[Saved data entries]

+--

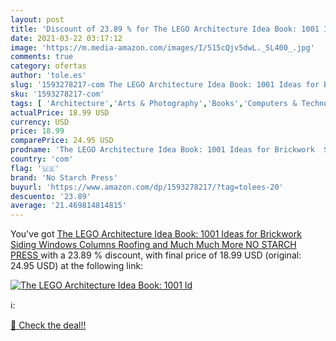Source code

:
 ```yaml
---
layout: post
title: 'Discount of 23.89 % for The LEGO Architecture Idea Book: 1001 Id'
date: 2021-03-22 03:17:12
image: 'https://m.media-amazon.com/images/I/515cQjv5dwL._SL400_.jpg'
comments: true
category: ofertas
author: 'tole.es'
slug: '1593278217-com The LEGO Architecture Idea Book: 1001 Ideas for Brickwork...'
sku: '1593278217-com'
tags: [ 'Architecture','Arts & Photography','Books','Computers & Technology','Crafts & Hobbies','Crafts, Hobbies & Home','Engineering','Engineering & Transportation','Model Building','Toy & Model Crafts','lego','no starch press', ]
actualPrice: 18.99 USD
currency: USD
price: 18.99
comparePrice: 24.95 USD
prodname: 'The LEGO Architecture Idea Book: 1001 Ideas for Brickwork  Siding  Windows  Columns  Roofing  and Much  Much More  NO STARCH PRESS '
country: 'com'
flag: '🇺🇸'
brand: 'No Starch Press'
buyurl: 'https://www.amazon.com/dp/1593278217/?tag=tolees-20'
descuento: '23.89'
average: '21.469814814815'
---
```


You've got [The LEGO Architecture Idea Book: 1001 Ideas for Brickwork  Siding  Windows  Columns  Roofing  and Much  Much More  NO STARCH PRESS ](https://www.amazon.com/dp/1593278217/?tag=tolees-20) with a  23.89 % discount, with final price of 18.99 USD (original: 24.95 USD) at the following link:

[![The LEGO Architecture Idea Book: 1001 Id](https://m.media-amazon.com/images/I/515cQjv5dwL._SL400_.jpg)](https://www.amazon.com/dp/1593278217/?tag=tolees-20)

ℹ️:


[🛒 Check the deal!!](https://www.amazon.com/dp/1593278217/?tag=tolees-20)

+--

--- Directions for this task ---
Make a copy of each line in the records above that has the word "Siding".

--- Completed exercise ---
prodname: 'The LEGO Architecture Idea Book: 1001 Ideas for Brickwork  Siding  Windows  Columns  Roofing  and Much  Much More  NO STARCH PRESS '
You've got [The LEGO Architecture Idea Book: 1001 Ideas for Brickwork  Siding  Windows  Columns  Roofing  and Much  Much More  NO STARCH PRESS ](https://www.amazon.com/dp/1593278217/?tag=tolees-20) with a  23.89 % discount, with final price of 18.99 USD (original: 24.95 USD) at the following link:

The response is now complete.